> TASK REQUIREMENTS
Whenever a line in the data holds the string "details", pull that line out.

> SOURCE INFORMATION
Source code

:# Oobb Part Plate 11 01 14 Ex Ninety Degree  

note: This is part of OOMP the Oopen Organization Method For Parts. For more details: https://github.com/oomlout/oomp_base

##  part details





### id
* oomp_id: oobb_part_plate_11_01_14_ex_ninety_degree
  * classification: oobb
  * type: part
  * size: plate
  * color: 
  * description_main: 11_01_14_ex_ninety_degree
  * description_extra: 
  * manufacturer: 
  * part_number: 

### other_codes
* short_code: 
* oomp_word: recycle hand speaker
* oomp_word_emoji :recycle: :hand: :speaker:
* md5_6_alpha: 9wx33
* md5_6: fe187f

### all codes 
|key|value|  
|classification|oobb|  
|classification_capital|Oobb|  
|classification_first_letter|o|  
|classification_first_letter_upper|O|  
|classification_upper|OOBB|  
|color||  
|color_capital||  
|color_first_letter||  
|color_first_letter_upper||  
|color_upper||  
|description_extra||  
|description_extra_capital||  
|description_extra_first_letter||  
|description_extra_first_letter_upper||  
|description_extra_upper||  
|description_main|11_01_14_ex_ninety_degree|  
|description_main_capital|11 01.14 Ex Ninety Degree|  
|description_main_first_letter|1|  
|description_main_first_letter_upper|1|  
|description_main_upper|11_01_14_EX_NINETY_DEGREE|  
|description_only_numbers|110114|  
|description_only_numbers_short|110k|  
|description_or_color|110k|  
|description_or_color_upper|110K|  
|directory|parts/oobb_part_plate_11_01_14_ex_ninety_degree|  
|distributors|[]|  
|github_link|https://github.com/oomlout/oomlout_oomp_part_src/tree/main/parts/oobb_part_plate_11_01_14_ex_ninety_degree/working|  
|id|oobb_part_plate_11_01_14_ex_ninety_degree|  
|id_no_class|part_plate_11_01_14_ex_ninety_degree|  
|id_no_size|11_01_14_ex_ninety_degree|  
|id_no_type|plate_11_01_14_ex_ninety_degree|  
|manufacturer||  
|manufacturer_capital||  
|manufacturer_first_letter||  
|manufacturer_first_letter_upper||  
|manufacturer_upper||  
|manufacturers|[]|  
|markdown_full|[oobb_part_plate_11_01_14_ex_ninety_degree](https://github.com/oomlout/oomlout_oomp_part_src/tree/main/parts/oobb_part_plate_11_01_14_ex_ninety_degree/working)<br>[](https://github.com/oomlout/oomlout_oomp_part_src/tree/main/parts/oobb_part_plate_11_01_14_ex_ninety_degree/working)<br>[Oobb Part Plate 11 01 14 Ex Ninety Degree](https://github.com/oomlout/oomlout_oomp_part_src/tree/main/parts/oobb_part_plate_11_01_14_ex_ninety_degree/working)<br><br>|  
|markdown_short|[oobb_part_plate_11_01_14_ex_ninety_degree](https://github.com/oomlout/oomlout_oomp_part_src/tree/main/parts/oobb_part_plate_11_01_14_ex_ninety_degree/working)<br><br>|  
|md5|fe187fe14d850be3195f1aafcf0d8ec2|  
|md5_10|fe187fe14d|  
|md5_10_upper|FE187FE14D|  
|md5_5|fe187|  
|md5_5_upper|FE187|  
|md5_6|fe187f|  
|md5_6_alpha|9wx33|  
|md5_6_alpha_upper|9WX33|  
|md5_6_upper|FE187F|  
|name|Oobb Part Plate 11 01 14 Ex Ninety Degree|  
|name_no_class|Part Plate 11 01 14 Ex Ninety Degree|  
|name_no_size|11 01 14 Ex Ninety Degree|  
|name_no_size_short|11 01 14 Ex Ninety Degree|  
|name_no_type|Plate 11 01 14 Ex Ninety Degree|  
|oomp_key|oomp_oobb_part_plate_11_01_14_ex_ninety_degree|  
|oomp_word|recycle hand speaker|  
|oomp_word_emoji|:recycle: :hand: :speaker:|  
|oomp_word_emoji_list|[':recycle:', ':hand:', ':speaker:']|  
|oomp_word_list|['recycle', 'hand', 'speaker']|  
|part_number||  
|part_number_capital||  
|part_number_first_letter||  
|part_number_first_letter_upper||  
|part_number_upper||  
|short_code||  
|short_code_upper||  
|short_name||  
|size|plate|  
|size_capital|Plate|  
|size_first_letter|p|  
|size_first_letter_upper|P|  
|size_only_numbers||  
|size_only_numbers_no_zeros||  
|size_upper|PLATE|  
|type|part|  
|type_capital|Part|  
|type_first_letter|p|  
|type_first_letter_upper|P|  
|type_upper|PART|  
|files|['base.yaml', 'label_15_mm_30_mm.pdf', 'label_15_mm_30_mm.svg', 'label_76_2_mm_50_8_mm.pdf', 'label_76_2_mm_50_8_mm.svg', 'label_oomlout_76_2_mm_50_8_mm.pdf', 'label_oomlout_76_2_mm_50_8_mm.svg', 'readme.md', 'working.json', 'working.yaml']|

> COMPLETED TASK
note: This is part of OOMP the Oopen Organization Method For Parts. For more details: https://github.com/oomlout/oomp_base
##  part details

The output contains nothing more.